As a philosophy major who went to Wall Street, Susan Hammel translates between passionate social changemakers and expert accountants. In her role as Founder of Cogent Consulting Inc., Susan is serving her second year as Minnesota Council on Foundation Executive in Residence for impact investing, designed and launched the new $20 million Minnesota Impact Investing Collaborative fund, and is leading the charge to map the Twin Cities impact investing ecosystem, thanks to support from the Bush Foundation and the Otto Bremer Trust. Susan has served as Executive Director of the Delta Dental of Minnesota Foundation and CFO for Ashoka: Innovators for the Public in Washington DC. She obtained her Masters in Public Policy from Harvard, is a Chartered Financial Analyst, and graduated cum laude Carleton College, in Northfield, Minnesota. Susan has extensive board experience, serving on the Sunrise Banks’ Advisory Board and prior chair of the Citizens League and NPH USA. A lifelong lover of water, (liquid or frozen) Susan and her family reside in Deephaven, a lakeside community outside Minneapolis where she enjoys sailing, kayaking and skiing.
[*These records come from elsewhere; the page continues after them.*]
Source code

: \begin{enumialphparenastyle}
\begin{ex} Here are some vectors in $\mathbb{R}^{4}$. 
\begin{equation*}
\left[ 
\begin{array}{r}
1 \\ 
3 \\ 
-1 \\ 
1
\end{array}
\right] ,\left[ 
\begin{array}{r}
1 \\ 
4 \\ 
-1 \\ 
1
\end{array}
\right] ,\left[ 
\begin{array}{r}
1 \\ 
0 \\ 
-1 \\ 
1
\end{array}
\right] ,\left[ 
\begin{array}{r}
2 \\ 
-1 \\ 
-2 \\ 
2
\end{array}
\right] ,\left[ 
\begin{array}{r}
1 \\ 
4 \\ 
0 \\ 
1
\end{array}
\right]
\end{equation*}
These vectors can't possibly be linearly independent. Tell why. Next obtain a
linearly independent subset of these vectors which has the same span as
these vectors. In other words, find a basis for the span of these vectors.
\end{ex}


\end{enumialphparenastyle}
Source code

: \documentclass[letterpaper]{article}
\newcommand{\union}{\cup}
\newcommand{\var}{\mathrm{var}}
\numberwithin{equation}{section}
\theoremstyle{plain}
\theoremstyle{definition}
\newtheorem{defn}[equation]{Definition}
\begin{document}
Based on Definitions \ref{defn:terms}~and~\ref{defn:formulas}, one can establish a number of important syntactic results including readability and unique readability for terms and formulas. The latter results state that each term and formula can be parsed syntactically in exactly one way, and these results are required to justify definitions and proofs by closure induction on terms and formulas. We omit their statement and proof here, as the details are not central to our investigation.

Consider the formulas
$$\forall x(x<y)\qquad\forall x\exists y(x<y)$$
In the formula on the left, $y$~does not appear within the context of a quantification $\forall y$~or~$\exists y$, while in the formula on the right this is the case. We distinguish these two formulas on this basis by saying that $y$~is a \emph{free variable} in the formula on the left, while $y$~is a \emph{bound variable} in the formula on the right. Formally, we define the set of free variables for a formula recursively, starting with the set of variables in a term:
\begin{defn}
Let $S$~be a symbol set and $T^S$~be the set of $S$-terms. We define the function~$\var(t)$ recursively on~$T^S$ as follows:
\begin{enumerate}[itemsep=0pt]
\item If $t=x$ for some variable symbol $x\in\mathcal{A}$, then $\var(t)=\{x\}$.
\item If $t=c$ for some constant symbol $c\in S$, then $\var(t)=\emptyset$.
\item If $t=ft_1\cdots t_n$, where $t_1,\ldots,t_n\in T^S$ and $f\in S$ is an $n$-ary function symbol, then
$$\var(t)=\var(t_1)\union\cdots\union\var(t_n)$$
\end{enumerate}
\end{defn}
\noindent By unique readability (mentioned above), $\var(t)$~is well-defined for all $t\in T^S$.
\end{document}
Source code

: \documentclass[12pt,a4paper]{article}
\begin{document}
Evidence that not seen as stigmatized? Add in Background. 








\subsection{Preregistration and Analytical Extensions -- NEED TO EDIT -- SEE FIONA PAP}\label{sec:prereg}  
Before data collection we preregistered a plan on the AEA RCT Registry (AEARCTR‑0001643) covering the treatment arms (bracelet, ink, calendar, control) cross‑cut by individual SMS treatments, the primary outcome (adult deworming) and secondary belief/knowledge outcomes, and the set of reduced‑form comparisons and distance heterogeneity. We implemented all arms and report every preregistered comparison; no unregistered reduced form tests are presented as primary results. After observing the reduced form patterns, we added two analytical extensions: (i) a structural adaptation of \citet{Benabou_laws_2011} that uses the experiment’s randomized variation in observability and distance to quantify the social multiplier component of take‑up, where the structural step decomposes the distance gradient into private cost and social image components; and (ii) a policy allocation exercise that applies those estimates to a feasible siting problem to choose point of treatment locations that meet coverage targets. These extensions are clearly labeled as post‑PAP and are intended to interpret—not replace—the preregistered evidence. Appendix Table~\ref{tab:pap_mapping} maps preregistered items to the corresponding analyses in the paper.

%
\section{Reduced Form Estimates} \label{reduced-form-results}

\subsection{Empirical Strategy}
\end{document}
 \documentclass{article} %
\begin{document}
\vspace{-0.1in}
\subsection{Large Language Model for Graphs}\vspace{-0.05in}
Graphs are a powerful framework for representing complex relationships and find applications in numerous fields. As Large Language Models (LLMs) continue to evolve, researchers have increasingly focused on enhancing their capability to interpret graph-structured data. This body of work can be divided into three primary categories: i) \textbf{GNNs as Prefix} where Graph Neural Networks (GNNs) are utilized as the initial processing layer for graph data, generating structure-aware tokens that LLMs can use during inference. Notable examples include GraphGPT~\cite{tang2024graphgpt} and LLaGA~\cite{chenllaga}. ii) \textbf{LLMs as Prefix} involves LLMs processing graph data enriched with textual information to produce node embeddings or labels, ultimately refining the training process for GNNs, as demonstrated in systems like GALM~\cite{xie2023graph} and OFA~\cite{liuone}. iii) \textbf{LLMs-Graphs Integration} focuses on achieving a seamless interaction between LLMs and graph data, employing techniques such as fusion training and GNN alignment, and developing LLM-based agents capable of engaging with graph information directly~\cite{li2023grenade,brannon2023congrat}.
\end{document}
Carly Hare, CHANGE Philanthropy


Carly Hare (Pawnee/Yankton) strives to live a commitment to advancing equity and community engagement through her professional and personal life. She recently stepped into the role of coalition director for CHANGE Philanthropy, after four years on the steering committee. She also served as Native Americans in Philanthropy’s executive director from 2010 to 2015 after five years of membership, and she has served on the NAP Board of Directors. Carly has served on planning committees and presented at over 30 conferences at the intersection of equity and philanthropy. She held the position of director of development for the Native American Rights Fund from 2009 to 2010. She served as director of programs for The Community Foundation Serving Boulder County for five years and is a proud daughter, sister, auntie, ally, friend, and advocate. Carly’s Pawnee name is <i kita u hoo <i  ]a  hiks, which translates into “kind leader of men.”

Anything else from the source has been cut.